Module 6 — Quiz¶

Type: Quiz · Duration: ~10 min · Status: Mandatory · Pass mark: 70% (9 of 12) Module: Module 6 — Adversarial Examples & Evasion

Question 1 (multiple choice)¶

Why are adversarial examples a structural property of neural networks rather than a fixable bug?

a) Most networks use insecure activation functions. b) High-dimensional input spaces always have directions where small movements cross the decision boundary, and the linear behavior of network layers accumulates small perturbations into large output changes. c) Networks are trained without adversarial regularization. d) Adversarial examples disappear after sufficient training.

Answer: b

Question 2 (short)¶

Distinguish white-box from black-box adversarial attacks.

Answer: White-box: attacker has full model access (weights, gradients), computes perturbations directly via gradient. Black-box: attacker has only API access; uses query-based estimation or transfers from a substitute model.

Question 3 (multiple choice)¶

What does PGD do that FGSM doesn't?

a) Uses random initialization. b) Iterates the gradient-sign update with small steps, projects back into the perturbation budget each step — explores the local loss landscape rather than moving once greedily. c) Uses L2 norm exclusively. d) Skips the gradient computation.

Answer: b

Question 4 (multiple choice)¶

The ε (epsilon) parameter in FGSM/PGD represents:

a) The number of iterations. b) The perturbation budget — maximum allowed change per pixel (under L∞ norm). c) The learning rate. d) The classifier confidence threshold.

Answer: b

Question 5 (short)¶

Why are text adversarial examples harder than image adversarial examples?

Answer: Text is discrete (tokens) so gradients don't flow smoothly; perturbations are usually visible to humans rather than imperceptible (changing a word is obvious).

Question 6 (multiple choice)¶

TextFooler is a:

a) Character-level attack using typo substitutions. b) Word-level attack using embedding-similarity-based synonym substitution. c) Sentence-level paraphrase attack. d) Defense technique.

Answer: b

Question 7 (multiple choice)¶

A vendor claims "we're robust because we adversarially trained against FGSM." Credibility?

a) High — FGSM is the standard. b) Low — FGSM is a weak baseline; PGD will defeat FGSM-AT. Modern credible baseline is PGD-AT evaluated against AutoAttack. c) Cannot tell without more information. d) Always high if vendor publishes a paper.

Answer: b

Question 8 (multiple choice)¶

Transferability matters because:

a) It makes attacks faster. b) It breaks the "we don't expose model internals" defense — attackers can use public substitutes (or extracted models from M5) to craft transferable attacks. c) It only applies to image classifiers. d) It only works on a single model family.

Answer: b

Question 9 (short)¶

Name the three robustness-defense categories and one trade-off each.

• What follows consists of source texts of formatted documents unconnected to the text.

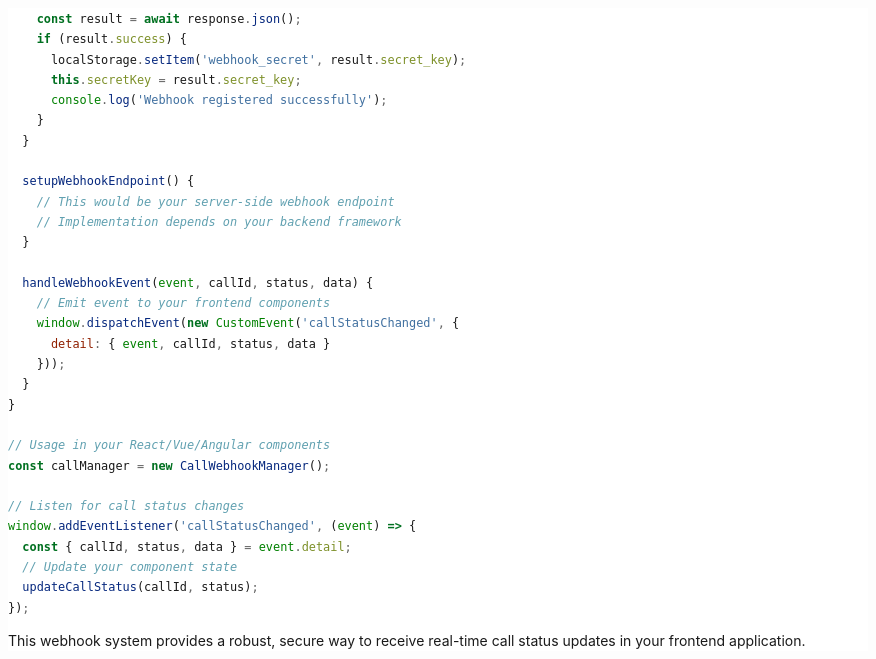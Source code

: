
 ```javascript
    const result = await response.json();
    if (result.success) {
      localStorage.setItem('webhook_secret', result.secret_key);
      this.secretKey = result.secret_key;
      console.log('Webhook registered successfully');
    }
  }
  
  setupWebhookEndpoint() {
    // This would be your server-side webhook endpoint
    // Implementation depends on your backend framework
  }
  
  handleWebhookEvent(event, callId, status, data) {
    // Emit event to your frontend components
    window.dispatchEvent(new CustomEvent('callStatusChanged', {
      detail: { event, callId, status, data }
    }));
  }
}

// Usage in your React/Vue/Angular components
const callManager = new CallWebhookManager();

// Listen for call status changes
window.addEventListener('callStatusChanged', (event) => {
  const { callId, status, data } = event.detail;
  // Update your component state
  updateCallStatus(callId, status);
});
```

This webhook system provides a robust, secure way to receive real-time call status updates in your frontend application. 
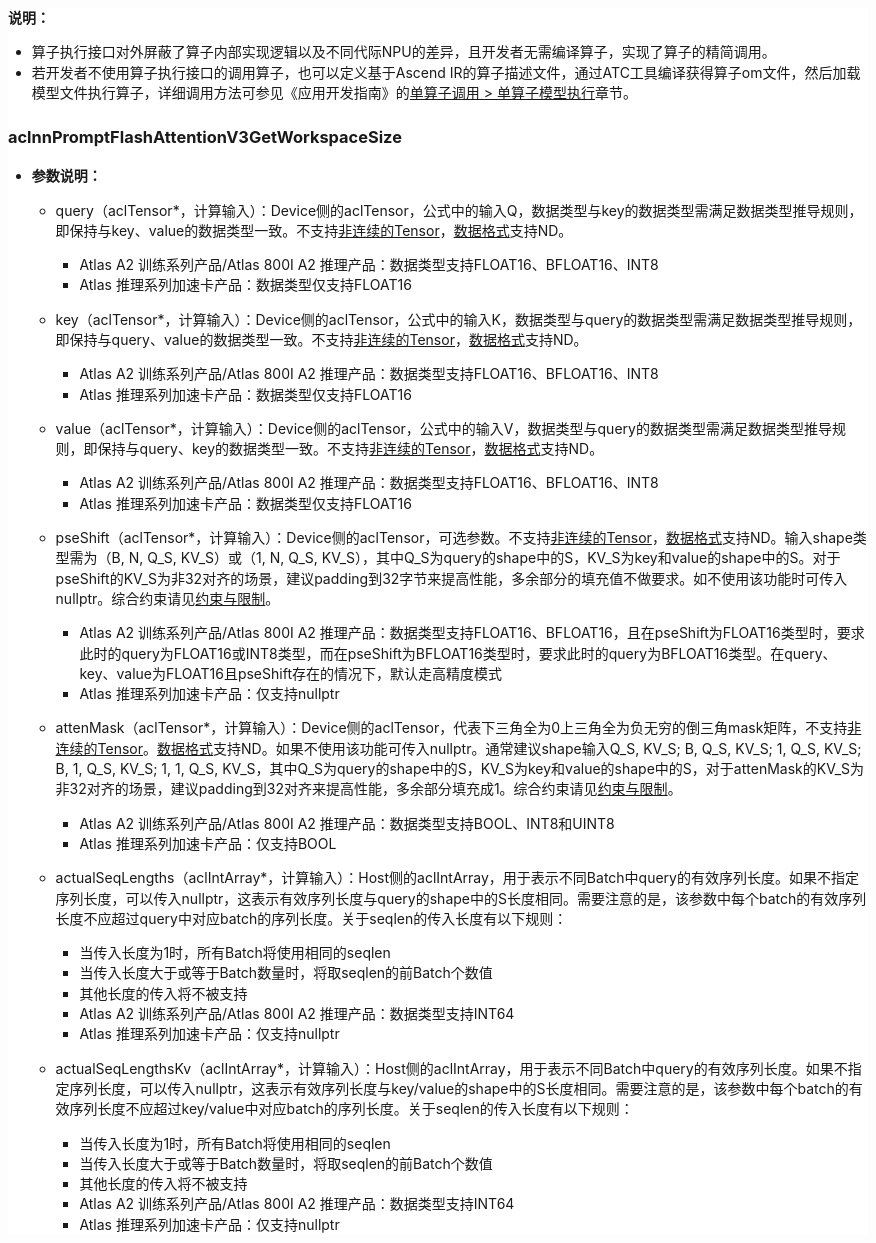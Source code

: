 **说明：**
- 算子执行接口对外屏蔽了算子内部实现逻辑以及不同代际NPU的差异，且开发者无需编译算子，实现了算子的精简调用。
- 若开发者不使用算子执行接口的调用算子，也可以定义基于Ascend IR的算子描述文件，通过ATC工具编译获得算子om文件，然后加载模型文件执行算子，详细调用方法可参见《应用开发指南》的[单算子调用 > 单算子模型执行](https://hiascend.com/document/redirect/CannCommunityCppOpcall)章节。


### aclnnPromptFlashAttentionV3GetWorkspaceSize

- **参数说明：**

  - query（aclTensor\*，计算输入）：Device侧的aclTensor，公式中的输入Q，数据类型与key的数据类型需满足数据类型推导规则，即保持与key、value的数据类型一致。不支持[非连续的Tensor](common/非连续的Tensor.md)，[数据格式](common/数据格式.md)支持ND。
      - Atlas A2 训练系列产品/Atlas 800I A2 推理产品：数据类型支持FLOAT16、BFLOAT16、INT8
      - Atlas 推理系列加速卡产品：数据类型仅支持FLOAT16

  - key（aclTensor\*，计算输入）：Device侧的aclTensor，公式中的输入K，数据类型与query的数据类型需满足数据类型推导规则，即保持与query、value的数据类型一致。不支持[非连续的Tensor](common/非连续的Tensor.md)，[数据格式](common/数据格式.md)支持ND。
      - Atlas A2 训练系列产品/Atlas 800I A2 推理产品：数据类型支持FLOAT16、BFLOAT16、INT8
      - Atlas 推理系列加速卡产品：数据类型仅支持FLOAT16

  - value（aclTensor\*，计算输入）：Device侧的aclTensor，公式中的输入V，数据类型与query的数据类型需满足数据类型推导规则，即保持与query、key的数据类型一致。不支持[非连续的Tensor](common/非连续的Tensor.md)，[数据格式](common/数据格式.md)支持ND。
      - Atlas A2 训练系列产品/Atlas 800I A2 推理产品：数据类型支持FLOAT16、BFLOAT16、INT8
      - Atlas 推理系列加速卡产品：数据类型仅支持FLOAT16

  - pseShift（aclTensor\*，计算输入）：Device侧的aclTensor，可选参数。不支持[非连续的Tensor](common/非连续的Tensor.md)，[数据格式](common/数据格式.md)支持ND。输入shape类型需为（B, N, Q_S, KV_S）或（1, N, Q_S, KV_S），其中Q_S为query的shape中的S，KV_S为key和value的shape中的S。对于pseShift的KV_S为非32对齐的场景，建议padding到32字节来提高性能，多余部分的填充值不做要求。如不使用该功能时可传入nullptr。综合约束请见[约束与限制](#约束与限制)。
      - Atlas A2 训练系列产品/Atlas 800I A2 推理产品：数据类型支持FLOAT16、BFLOAT16，且在pseShift为FLOAT16类型时，要求此时的query为FLOAT16或INT8类型，而在pseShift为BFLOAT16类型时，要求此时的query为BFLOAT16类型。在query、key、value为FLOAT16且pseShift存在的情况下，默认走高精度模式
      - Atlas 推理系列加速卡产品：仅支持nullptr

  - attenMask（aclTensor\*，计算输入）：Device侧的aclTensor，代表下三角全为0上三角全为负无穷的倒三角mask矩阵，不支持[非连续的Tensor](common/非连续的Tensor.md)。[数据格式](common/数据格式.md)支持ND。如果不使用该功能可传入nullptr。通常建议shape输入Q_S, KV_S; B, Q_S, KV_S; 1, Q_S, KV_S; B, 1, Q_S, KV_S; 1, 1, Q_S, KV_S，其中Q_S为query的shape中的S，KV_S为key和value的shape中的S，对于attenMask的KV_S为非32对齐的场景，建议padding到32对齐来提高性能，多余部分填充成1。综合约束请见[约束与限制](#约束与限制)。
      - Atlas A2 训练系列产品/Atlas 800I A2 推理产品：数据类型支持BOOL、INT8和UINT8
      - Atlas 推理系列加速卡产品：仅支持BOOL

  - actualSeqLengths（aclIntArray\*，计算输入）：Host侧的aclIntArray，用于表示不同Batch中query的有效序列长度。如果不指定序列长度，可以传入nullptr，这表示有效序列长度与query的shape中的S长度相同。需要注意的是，该参数中每个batch的有效序列长度不应超过query中对应batch的序列长度。关于seqlen的传入长度有以下规则：
      - 当传入长度为1时，所有Batch将使用相同的seqlen
      - 当传入长度大于或等于Batch数量时，将取seqlen的前Batch个数值
      - 其他长度的传入将不被支持
      - Atlas A2 训练系列产品/Atlas 800I A2 推理产品：数据类型支持INT64
      - Atlas 推理系列加速卡产品：仅支持nullptr

  - actualSeqLengthsKv（aclIntArray\*，计算输入）：Host侧的aclIntArray，用于表示不同Batch中query的有效序列长度。如果不指定序列长度，可以传入nullptr，这表示有效序列长度与key/value的shape中的S长度相同。需要注意的是，该参数中每个batch的有效序列长度不应超过key/value中对应batch的序列长度。关于seqlen的传入长度有以下规则：
      - 当传入长度为1时，所有Batch将使用相同的seqlen
      - 当传入长度大于或等于Batch数量时，将取seqlen的前Batch个数值
      - 其他长度的传入将不被支持
      - Atlas A2 训练系列产品/Atlas 800I A2 推理产品：数据类型支持INT64
      - Atlas 推理系列加速卡产品：仅支持nullptr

Answer: - Adversarial training (PGD-AT) — ~30% utility cost, expensive to train. - Input preprocessing — low utility cost, defeats only weak attacks (BPDA defeats undifferentiable preprocessing). - Certified defenses (randomized smoothing) — substantial utility/latency cost, provably robust within the certified radius only.

Question 10 (multiple choice)¶

True or false: a model defended against PGD is automatically robust against AutoAttack.

a) True b) False

Answer: b (False) Why: AutoAttack is an ensemble of strong attacks specifically designed to find weaknesses PGD missed. PGD-AT models often have substantially lower accuracy against AutoAttack.

Question 11 (scenario — short)¶

You're reviewing a production fraud-detection classifier. The team says "we measured robustness with FGSM and got 90% adversarial accuracy at ε=0.03, we're solid." How do you respond?

Sample answer: That's an FGSM result; PGD at the same ε would likely show substantially lower adversarial accuracy. FGSM is a weak baseline. Recommend re-measuring with PGD (40 iterations) and AutoAttack against the same model. Also recommend layering non-ML signals (transaction velocity, network analysis, reputation) since single-classifier defenses fail against sophisticated attackers in fraud-detection settings. The arms-race framing (L6.4.1) is appropriate here.

Question 12 (scenario — short)¶

A content moderation platform asks for your six-step defensive recommendation for their toxicity classifier. List them.

Sample answer: 1. Never rely on a single classifier — ensemble 2-3 differently-trained models. 2. Layer non-ML signals (account age, posting velocity, network, reputation). 3. Human-in-the-loop on edge cases; feedback retrains. 4. Adversarial training using TextAttack-generated examples periodically. 5. Telemetry on evasion attempts — cluster detection for coordinated campaigns. 6. Recognize the arms race — residual evasion is operational reality; defense is about iteration capacity and layered controls, not zero.

Scoring¶

12 questions, 1 point each. 70% to pass.
Auto-grade Q1, Q3, Q4, Q6, Q7, Q8, Q10. Key-phrase grade Q2, Q5, Q9. Rubric-grade Q11, Q12.